魅せられ見せて(2/2)
「いきなりなにするかな!!!?」
外で盛んないでよ!と顔を真っ赤にしながら服を整えるりゅう。
「そういうあなたも乗り気だったでしょう?」
「っ・・・・・」
フッと笑みを零す沖矢の言葉にりゅうはカァッと頬を朱に染めあげ「うっさい!」と鳩尾へと一発入れた。

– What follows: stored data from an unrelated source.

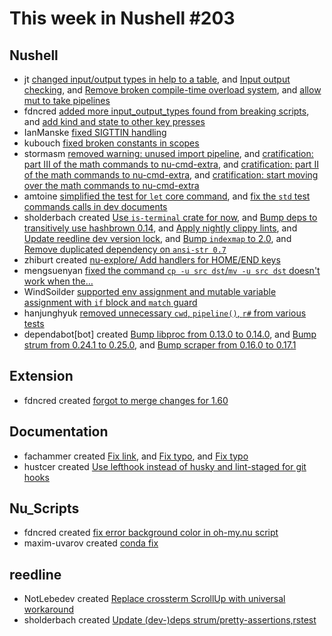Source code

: # This week in Nushell #203


## Nushell

- jt [changed input/output types in help to a table](https://github.com/nushell/nushell/pull/9686), and [Input output checking](https://github.com/nushell/nushell/pull/9680), and [Remove broken compile-time overload system](https://github.com/nushell/nushell/pull/9677), and [allow mut to take pipelines](https://github.com/nushell/nushell/pull/9658)
- fdncred [added more input_output_types found from breaking scripts](https://github.com/nushell/nushell/pull/9683), and [add kind and state to other key presses](https://github.com/nushell/nushell/pull/9669)
- IanManske [fixed SIGTTIN handling](https://github.com/nushell/nushell/pull/9681)
- kubouch [fixed broken constants in scopes](https://github.com/nushell/nushell/pull/9679)
- stormasm [removed warning: unused import pipeline](https://github.com/nushell/nushell/pull/9675), and [cratification: part III of the math commands to nu-cmd-extra](https://github.com/nushell/nushell/pull/9674), and [cratification: part II of the math commands to nu-cmd-extra](https://github.com/nushell/nushell/pull/9657), and [cratification: start moving over the math commands to nu-cmd-extra](https://github.com/nushell/nushell/pull/9647)
- amtoine [simplified the test for `let` core command](https://github.com/nushell/nushell/pull/9671), and [fix the `std` test commands calls in dev documents](https://github.com/nushell/nushell/pull/9535)
- sholderbach created [Use `is-terminal` crate for now](https://github.com/nushell/nushell/pull/9670), and [Bump deps to transitively use hashbrown 0.14](https://github.com/nushell/nushell/pull/9668), and [Apply nightly clippy lints](https://github.com/nushell/nushell/pull/9654), and [Update reedline dev version lock](https://github.com/nushell/nushell/pull/9644), and [Bump `indexmap` to 2.0](https://github.com/nushell/nushell/pull/9643), and [Remove duplicated dependency on `ansi-str 0.7`](https://github.com/nushell/nushell/pull/9641)
- zhiburt created [nu-explore/ Add handlers for HOME/END keys](https://github.com/nushell/nushell/pull/9666)
- mengsuenyan [fixed the command `cp -u src dst`/`mv -u src dst` doesn't work when the…](https://github.com/nushell/nushell/pull/9662)
- WindSoilder [supported env assignment and mutable variable assignment with `if` block and `match` guard](https://github.com/nushell/nushell/pull/9650)
- hanjunghyuk [removed unnecessary `cwd`, `pipeline()`, `r#` from various tests](https://github.com/nushell/nushell/pull/9645)
- dependabot[bot] created [Bump libproc from 0.13.0 to 0.14.0](https://github.com/nushell/nushell/pull/9640), and [Bump strum from 0.24.1 to 0.25.0](https://github.com/nushell/nushell/pull/9639), and [Bump scraper from 0.16.0 to 0.17.1](https://github.com/nushell/nushell/pull/9638)

## Extension

- fdncred created [forgot to merge changes for 1.60](https://github.com/nushell/vscode-nushell-lang/pull/145)

## Documentation

- fachammer created [Fix link](https://github.com/nushell/nushell.github.io/pull/981), and [Fix typo](https://github.com/nushell/nushell.github.io/pull/980), and [Fix typo](https://github.com/nushell/nushell.github.io/pull/979)
- hustcer created [Use lefthook instead of husky and lint-staged for git hooks](https://github.com/nushell/nushell.github.io/pull/978)

## Nu_Scripts

- fdncred created [fix error background color in oh-my.nu script](https://github.com/nushell/nu_scripts/pull/551)
- maxim-uvarov created [conda fix](https://github.com/nushell/nu_scripts/pull/547)

## reedline

- NotLebedev created [Replace crossterm ScrollUp with universal workaround](https://github.com/nushell/reedline/pull/601)
- sholderbach created [Update (dev-)deps strum/pretty-assertions,rstest](https://github.com/nushell/reedline/pull/600)
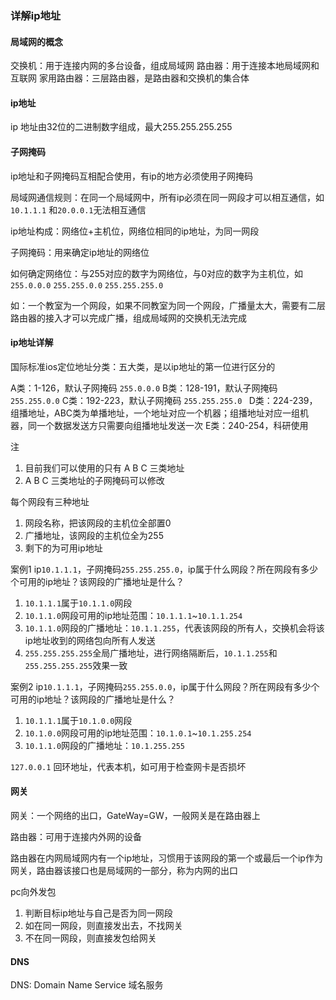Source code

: ### 详解ip地址
#### 局域网的概念
交换机：用于连接内网的多台设备，组成局域网
路由器：用于连接本地局域网和互联网
家用路由器：三层路由器，是路由器和交换机的集合体

#### ip地址
ip 地址由32位的二进制数字组成，最大255.255.255.255

#### 子网掩码
ip地址和子网掩码互相配合使用，有ip的地方必须使用子网掩码

局域网通信规则：在同一个局域网中，所有ip必须在同一网段才可以相互通信，如`10.1.1.1` 和`20.0.0.1`无法相互通信

ip地址构成：网络位+主机位，网络位相同的ip地址，为同一网段

子网掩码：用来确定ip地址的网络位

如何确定网络位：与255对应的数字为网络位，与0对应的数字为主机位，如`255.0.0.0` `255.255.0.0` `255.255.255.0`


如：一个教室为一个网段，如果不同教室为同一个网段，广播量太大，需要有二层路由器的接入才可以完成广播，组成局域网的交换机无法完成

#### ip地址详解
国际标准ios定位地址分类：五大类，是以ip地址的第一位进行区分的

A类：1-126，默认子网掩码 `255.0.0.0`
B类：128-191，默认子网掩码 `255.255.0.0`
C类：192-223，默认子网掩码 `255.255.255.0 `
D类：224-239，组播地址，ABC类为单播地址，一个地址对应一个机器；组播地址对应一组机器，同一个数据发送方只需要向组播地址发送一次
E类：240-254，科研使用

注
1. 目前我们可以使用的只有 A B C 三类地址
2. A B C 三类地址的子网掩码可以修改

每个网段有三种地址
1. 网段名称，把该网段的主机位全部置0
2. 广播地址，该网段的主机位全为255
3. 剩下的为可用ip地址

案例1
ip`10.1.1.1`，子网掩码`255.255.255.0`，ip属于什么网段？所在网段有多少个可用的ip地址？该网段的广播地址是什么？
1. `10.1.1.1`属于`10.1.1.0`网段
2. `10.1.1.0`网段可用的ip地址范围：`10.1.1.1`~`10.1.1.254`
3. `10.1.1.0`网段的广播地址：`10.1.1.255`，代表该网段的所有人，交换机会将该ip地址收到的网络包向所有人发送
4. `255.255.255.255`全局广播地址，进行网络隔断后，`10.1.1.255`和`255.255.255.255`效果一致

案例2
ip`10.1.1.1`，子网掩码`255.255.0.0`，ip属于什么网段？所在网段有多少个可用的ip地址？该网段的广播地址是什么？
1. `10.1.1.1`属于`10.1.0.0`网段
2. `10.1.0.0`网段可用的ip地址范围：`10.1.0.1`~`10.1.255.254`
3. `10.1.1.0`网段的广播地址：`10.1.255.255`

`127.0.0.1` 回环地址，代表本机，如可用于检查网卡是否损坏 

#### 网关
网关：一个网络的出口，GateWay=GW，一般网关是在路由器上

路由器：可用于连接内外网的设备

路由器在内网局域网内有一个ip地址，习惯用于该网段的第一个或最后一个ip作为网关，路由器该接口也是局域网的一部分，称为内网的出口

pc向外发包
1. 判断目标ip地址与自己是否为同一网段
2. 如在同一网段，则直接发出去，不找网关
3. 不在同一网段，则直接发包给网关

#### DNS
DNS: Domain Name Service 域名服务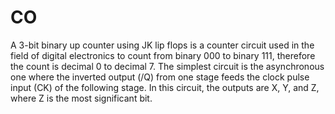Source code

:# CO



A 3-bit binary up counter using JK lip flops is a counter circuit used in the field of digital electronics to count from binary 000 to binary 111, therefore the count is decimal 0 to decimal 7. The simplest circuit is the asynchronous one where the inverted output (/Q) from one stage feeds the clock pulse input (CK) of the following stage. In this circuit, the outputs are X, Y, and Z, where Z is the most significant bit.
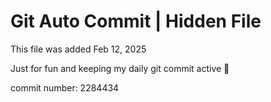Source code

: # Git Auto Commit | Hidden File

This file was added Feb 12, 2025

Just for fun and keeping my daily git commit active 🤪

commit number: 2284434
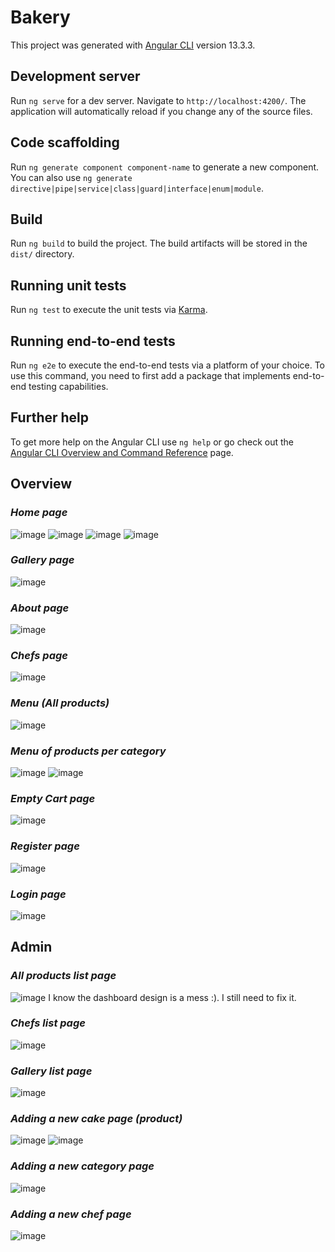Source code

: # Bakery

This project was generated with [Angular CLI](https://github.com/angular/angular-cli) version 13.3.3.

## Development server

Run `ng serve` for a dev server. Navigate to `http://localhost:4200/`. The application will automatically reload if you change any of the source files.

## Code scaffolding

Run `ng generate component component-name` to generate a new component. You can also use `ng generate directive|pipe|service|class|guard|interface|enum|module`.

## Build

Run `ng build` to build the project. The build artifacts will be stored in the `dist/` directory.

## Running unit tests

Run `ng test` to execute the unit tests via [Karma](https://karma-runner.github.io).

## Running end-to-end tests

Run `ng e2e` to execute the end-to-end tests via a platform of your choice. To use this command, you need to first add a package that implements end-to-end testing capabilities.

## Further help

To get more help on the Angular CLI use `ng help` or go check out the [Angular CLI Overview and Command Reference](https://angular.io/cli) page.



## Overview
### *Home page*
![image](images/home%20page.jpg)
![image](images/our%20specialities.jpg)
![image](images/our%20customers%20favorites.jpg)
![image](images/footer.jpg)

### *Gallery page*
![image](images/gallery.jpg)

### *About page*
![image](images/about%20us.jpg)

### *Chefs page*
![image](images/chef%20list%20for%20client.jpg)

### *Menu (All products)*
![image](images/tous%20les%20produits.jpg)

### *Menu of products per category*
![image](images/produit%20par%20categorie%201.jpg)
![image](images/produit%20par%20categorie%203.jpg)

### *Empty Cart page*
![image](images/empty%20cart.jpg)

### *Register page*
![image](images/register%20form.jpg)

### *Login page*
![image](images/login%20form.jpg)

## Admin
### *All products list page*
![image](images/products%20lists.jpg)
I know the dashboard design is a mess :). I still need to fix it.

### *Chefs list page*
![image](images/chef%20list.jpg)

### *Gallery list page*
![image](images/dashboard%20list.jpg)

### *Adding a new cake page (product)*
![image](images/adding%20a%20new%20cake%20before.jpg)
![image](images/adding%20a%20new%20cake.jpg)

### *Adding a new category page*
![image](images/adding%20a%20new%20category.jpg)

### *Adding a new chef page*
![image](images/adding%20a%20new%20chef.jpg)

「・・・・そもそも、あんたさっき時と場所は弁えるって言ってたのにいきなり何よ?」
赤い顔のまま呆れたように沖矢へとジト目を向けるりゅう。
「うーん・・・・強いて言うのなら」
「?」
「あなたと同じ理由、ですかね?」
ニコッと笑みを浮かべる沖矢に怪訝な表情をし「はぁ!?」と声を発した。
「桜の木に対してあんな表情をして・・・少し妬けました」
「妬け・・・?だめだ、益々意味が分かんない」
はぁ、と額へと手を当てて小さく溜息を吐く。
しかも桜の木に妬くとか本当に意味わかんない・・・
「あなたが私に見惚れた様に、私も桜の木を見つめるあなたに見惚れて理性が抑えきれませんでした」
「・・・・・はっ!?な、見惚れっ・・・はぁ!!?」
ってか、私が昴に魅入ってたのもば、ばれっ・・!!?
一度引いたはずの熱が、また一気に再熱し頬が朱に染まった。そんなりゅうを見て沖矢は変声器の電源を切り、彼女に近づいた。そしてりゅうの耳元でこう囁いた。
「そんな顔をするな。また抱きたくなるだろう?」
「っ・・・・ばか」
楽し気に喉を鳴らす沖矢と、顔を真っ赤に染めたまま俯くりゅうを満月と桜の木が見ていた。